Here's the text of the UN Resolution. And here are some of its key demands:
-- Iraq has to confirm within seven days of adoption of the resolution its intention to "comply fully" with its demands and cooperate with U.N. weapons inspectors.
-- Iraq must declare within 30 days all weapons of mass destruction programs and related materials, including items that also could be used for civilian purposes.
-- Inspectors should resume their work no later than 45 days after the adoption of the resolution.
-- Inspectors are to update the Security Council 60 days after that but they can report any Iraqi violations sooner.
-- Inspectors are to get unconditional and unrestricted access to any place they want to survey, including President Saddam Hussein's palace compounds.
-- Inspectors may "at their discretion" interview Iraqi scientists and other officials as well as their families to leave the country for interviews.
-- Inspectors can "freeze" a site to be surveyed by declaring exclusion zones in which Iraq is to suspend "ground and aerial" movements.
-- The resolution recalls the Security Council has repeatedly warned Iraq it would face "serious consequences" as a result of continued violations of its obligations.
-- The resolution declares that Iraq has been and is still in "material breach" of its obligations.
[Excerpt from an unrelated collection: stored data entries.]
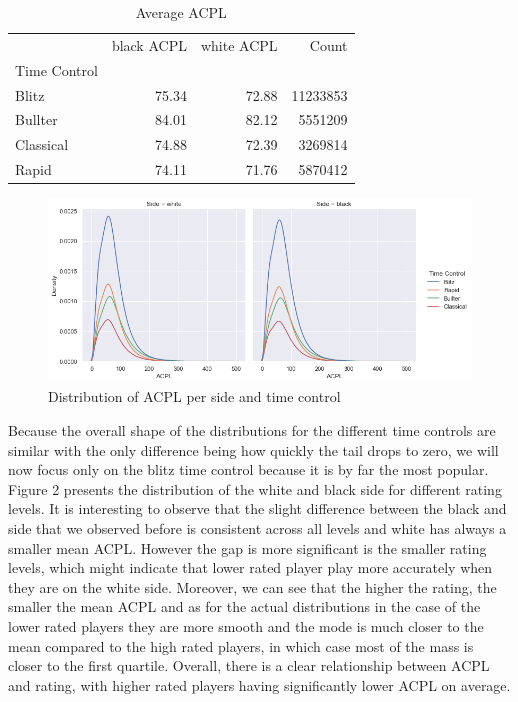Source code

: \documentclass{article}
\begin{document}
\begin{table}[h]
\caption{Average ACPL}
\centering
\begin{tabular}{lrrr}

\toprule
{} &  black ACPL &  white ACPL &     Count \\
Time Control &             &             &           \\
\midrule
Blitz        &       75.34 &       72.88 &  11233853 \\
Bullter      &       84.01 &       82.12 &   5551209 \\
Classical    &       74.88 &       72.39 &   3269814 \\
Rapid        &       74.11 &       71.76 &   5870412 \\
\bottomrule
\end{tabular}
\end{table}

\begin{figure}
  \centering
  \includegraphics[width=\linewidth]{images/Fig-1.png}
  \caption{Distribution of ACPL per side and time control}
\end{figure}

Because the overall shape of the distributions for the different time controls are similar with the only difference being how quickly the tail drops to zero, we will now focus only on the blitz time control because it is by far the most popular. Figure 2 presents the distribution of the white and black side for different rating levels.
It is interesting to observe that the slight difference between the black and side that we observed before is consistent across all levels and white has always a smaller mean ACPL. However the gap is more significant is the smaller rating levels, which might indicate that lower rated player play more accurately when they are on the white side. Moreover, we can see that the higher the rating, the smaller the mean ACPL and as for the actual distributions in the case of the lower rated players they are more smooth and the mode is much closer to the mean compared to the high rated players, in which case most of the mass is closer to the first quartile. Overall, there is a clear relationship between ACPL and rating, with higher rated players having significantly lower ACPL on average.
 
\end{document}
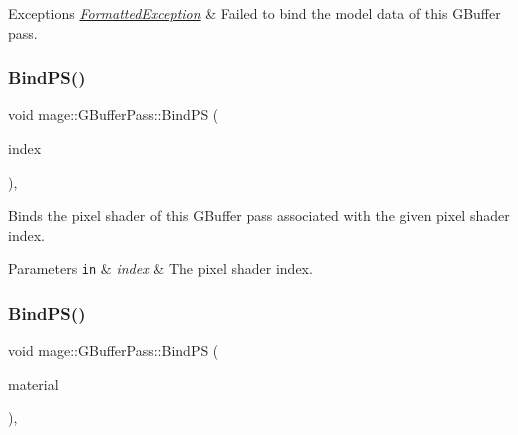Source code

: \begin{DoxyExceptions}{Exceptions}
{\em \hyperlink{classmage_1_1_formatted_exception}{Formatted\+Exception}} & Failed to bind the model data of this G\+Buffer pass. \\
\hline
\end{DoxyExceptions}
\hypertarget{classmage_1_1_g_buffer_pass_a750c27aa6f562b53d62f845ce50e731d}{}\label{classmage_1_1_g_buffer_pass_a750c27aa6f562b53d62f845ce50e731d} 
\subsubsection{\texorpdfstring{Bind\+P\+S()}{BindPS()}\hspace{0.1cm}{\footnotesize\ttfamily [1/2]}}
{\footnotesize\ttfamily void mage\+::\+G\+Buffer\+Pass\+::\+Bind\+PS (\begin{DoxyParamCaption}\item[{\hyperlink{classmage_1_1_g_buffer_pass_a1dbae3cb33d9c90ce7eb8c119d576379}{P\+S\+Index}}]{index }\end{DoxyParamCaption})\hspace{0.3cm}{\ttfamily [private]}, {\ttfamily [noexcept]}}

Binds the pixel shader of this G\+Buffer pass associated with the given pixel shader index.


\begin{DoxyParams}[1]{Parameters}
\mbox{\tt in}  & {\em index} & The pixel shader index. \\
\hline
\end{DoxyParams}
\hypertarget{classmage_1_1_g_buffer_pass_acf03db3d75a3dbacb5c002f6bc72e5ee}{}\label{classmage_1_1_g_buffer_pass_acf03db3d75a3dbacb5c002f6bc72e5ee} 
\subsubsection{\texorpdfstring{Bind\+P\+S()}{BindPS()}\hspace{0.1cm}{\footnotesize\ttfamily [2/2]}}
{\footnotesize\ttfamily void mage\+::\+G\+Buffer\+Pass\+::\+Bind\+PS (\begin{DoxyParamCaption}\item[{const \hyperlink{classmage_1_1_material}{Material} $\ast$}]{material }\end{DoxyParamCaption})\hspace{0.3cm}{\ttfamily [private]}, {\ttfamily [noexcept]}}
But Iraq is given "a "final opportunity" to comply with its obligations.
-- "False statements and omissions" in declarations submitted by Iraq and failure to cooperate fully in the implementation of the resolution would constitute a "further material breach" of Iraq's obligations and "will be reported to the council for assessment."
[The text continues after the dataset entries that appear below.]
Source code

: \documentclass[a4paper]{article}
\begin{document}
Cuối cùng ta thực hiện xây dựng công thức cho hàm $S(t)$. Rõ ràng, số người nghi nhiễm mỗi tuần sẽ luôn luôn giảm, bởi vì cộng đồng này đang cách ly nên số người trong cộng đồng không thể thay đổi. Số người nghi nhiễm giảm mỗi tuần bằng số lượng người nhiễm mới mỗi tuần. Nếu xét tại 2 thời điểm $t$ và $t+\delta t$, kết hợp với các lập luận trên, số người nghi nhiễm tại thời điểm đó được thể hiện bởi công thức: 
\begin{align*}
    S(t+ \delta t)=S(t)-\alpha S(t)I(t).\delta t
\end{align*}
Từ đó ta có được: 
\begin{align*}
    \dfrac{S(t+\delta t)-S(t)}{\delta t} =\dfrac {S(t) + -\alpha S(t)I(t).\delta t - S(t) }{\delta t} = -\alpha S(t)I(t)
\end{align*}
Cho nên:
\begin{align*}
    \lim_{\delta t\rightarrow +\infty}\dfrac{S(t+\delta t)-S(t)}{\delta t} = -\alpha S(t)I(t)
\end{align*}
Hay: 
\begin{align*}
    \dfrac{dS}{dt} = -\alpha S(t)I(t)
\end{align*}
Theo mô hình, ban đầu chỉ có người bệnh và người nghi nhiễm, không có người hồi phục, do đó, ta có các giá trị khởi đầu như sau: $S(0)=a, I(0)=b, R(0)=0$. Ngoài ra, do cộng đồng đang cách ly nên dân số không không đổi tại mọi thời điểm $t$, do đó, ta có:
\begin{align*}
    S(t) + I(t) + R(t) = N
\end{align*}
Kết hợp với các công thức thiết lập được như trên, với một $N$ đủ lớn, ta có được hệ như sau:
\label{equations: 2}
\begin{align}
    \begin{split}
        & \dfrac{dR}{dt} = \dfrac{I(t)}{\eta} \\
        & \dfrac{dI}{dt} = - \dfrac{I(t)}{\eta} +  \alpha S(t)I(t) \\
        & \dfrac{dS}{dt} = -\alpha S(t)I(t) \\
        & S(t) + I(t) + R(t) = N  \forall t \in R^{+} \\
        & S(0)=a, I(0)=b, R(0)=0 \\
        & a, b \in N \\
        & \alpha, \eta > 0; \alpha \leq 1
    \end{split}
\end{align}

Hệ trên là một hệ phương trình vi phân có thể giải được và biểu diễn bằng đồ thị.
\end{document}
-- Inspectors are to report immediately to the Security Council any "interference by Iraq with inspection activities as well as any failure by Iraq to comply with its disarmament obligations." The council then meets immediately "to consider the situation."
This has been a good week for Dubya.
China is rejecting communism this week, apparently much to the dismay of NPR's Bob Edwards. He was talking this morning to Rob Gifford, NPR's correspondent in China. Gifford reported that as Jiang Zemin prepared to step down as Communist Party leader this week, he was embracing market economics. And Edwards, the anchor of NPR's Morning Edition, replied that, "perhaps it was good he was retiring!" I know shouldn't be shocked by this stuff anymore, but my jaw dropped like the AFLAC duck's.
China's move to a market economy has lifted millions of its citizens out of desperate poverty and into an new middle class. This shift has also occurred in India, and according to economist Surjit Bhalla the rise of a middle class in both countries has caused global poverty rates to plummet. Bob Edwards may still cherish his little red book, but fortunately the Chinese are finally adopting economic policies that will feed its people.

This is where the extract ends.